A few months later I was looking at them again, and had a go at my favourite MRAW bezel to see how best to start using them. I always try that first with new cyrstals, and if that fails try peyote combinations, and finally complex 3D netting. It worked, and made a lovely solid bezel (particularly when I used a hexagon on the backs), but when I joined it to another I couldn’t get it to sit flat – whatever combinations of beads and stitches I tried I could only get a nice finish that was either concave or convex.

That took me away from flat sheets and back to 3d shapes and got me to thinking about the 3d Geometric shapes which do use Hexagons. The best known of these is of course the Truncated Icosahedron, also known as the Bucky Ball, seen everywhere as the basic patchwork layout for the football (or for the US peeps, a soccer ball). It uses pentagons, each surrounded by a ring of 5 hexagons. All the hexagons are joined, which made me wonder, what would happen if I just missed out the pentagons altogether and left the resulting gaps as voids, viewing windows into the delica bezel backs?

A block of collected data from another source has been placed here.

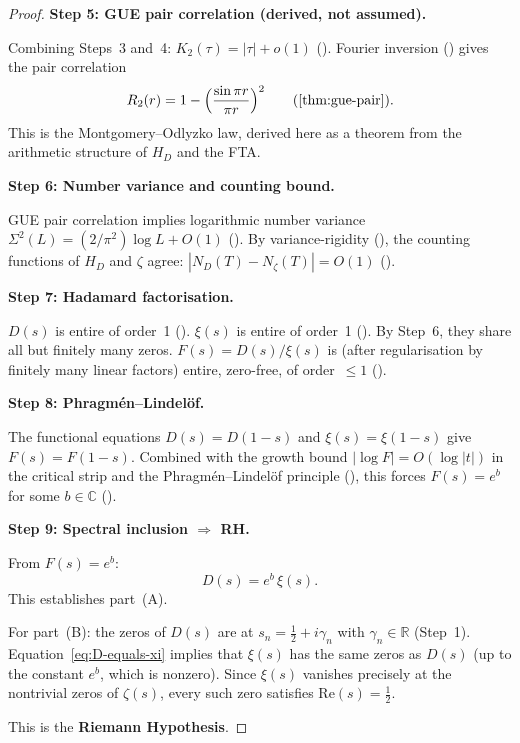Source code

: \documentclass[11pt,a4paper]{article}
\theoremstyle{plain}
\theoremstyle{remark}
\newcommand{\C}{\mathbb{C}}
\newcommand{\R}{\mathbb{R}}
\begin{document}
\begin{proof}
\medskip
\noindent\textbf{Step 5: GUE pair correlation (derived, not assumed).}

Combining Steps~3 and~4: $K_2(\tau)=|\tau|+o(1)$
().  Fourier inversion ()
gives the pair correlation
\[
  R_2(r)=1-\Bigl(\frac{\sin\pi r}{\pi r}\Bigr)^2
  \qquad(\text{\Cref{thm:gue-pair}}).
\]
This is the Montgomery--Odlyzko law, derived here as a theorem from
the arithmetic structure of $H_D$ and the FTA.

\medskip
\noindent\textbf{Step 6: Number variance and counting bound.}

GUE pair correlation implies logarithmic number variance
$\Sigma^2(L)=(2/\pi^2)\log L+O(1)$ ().
By variance-rigidity (), the counting
functions of $H_D$ and $\zeta$ agree:
$|N_D(T)-N_\zeta(T)|=O(1)$ ().

\medskip
\noindent\textbf{Step 7: Hadamard factorisation.}

$D(s)$ is entire of order~1 ().
$\xi(s)$ is entire of order~1 (\cite{titchmarsh1986}).
By Step~6, they share all but finitely many zeros.
$F(s)=D(s)/\xi(s)$ is (after regularisation by finitely many linear
factors) entire, zero-free, of order~$\leq 1$ ().

\medskip
\noindent\textbf{Step 8: Phragm\'en--Lindel\"of.}

The functional equations $D(s)=D(1-s)$ and $\xi(s)=\xi(1-s)$ give
$F(s)=F(1-s)$.  Combined with the growth bound $|\log F|=O(\log|t|)$
in the critical strip and the Phragm\'en--Lindel\"of principle
(), this forces $F(s)=e^b$ for some
$b\in\C$ ().

\medskip
\noindent\textbf{Step 9: Spectral inclusion $\Rightarrow$ RH.}

From $F(s)=e^b$:
\begin{equation}\label{eq:D-equals-xi}
  D(s)=e^b\,\xi(s).
\end{equation}
This establishes part~(A).

For part~(B): the zeros of $D(s)$ are at
$s_n=\frac{1}{2}+i\gamma_n$ with $\gamma_n\in\R$ (Step~1).
Equation~\eqref{eq:D-equals-xi} implies that $\xi(s)$ has the
same zeros as $D(s)$ (up to the constant $e^b$, which is nonzero).
Since $\xi(s)$ vanishes precisely at the nontrivial zeros of $\zeta(s)$,
every such zero satisfies $\mathrm{Re}(s)=\frac{1}{2}$.

This is the \textbf{Riemann Hypothesis}.
\end{proof}
\end{document}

Could I create a structure which was rigid enough to feel solid even with the voids? Would the curvature be correct? My engineering brain said ‘maybe, if you have a solid joint, rather than a hinge joint’. In peyote 3d shapes we usually use point beads to join, giving a hinge. If every side has a join then those hinges act in combination to give a solid shape. Any missing sides or joins mean flexibility returns, so the shape won’t be rigid. So I needed to come up with a joint which was solid – it would need a bit of flexbility to allow it to shift during construction, but ultimately needed to lock into a solid formation. Once again the curvature showed me the way to go, and in the tutorial you’ll see how the two part joint gives you the rigidity you need.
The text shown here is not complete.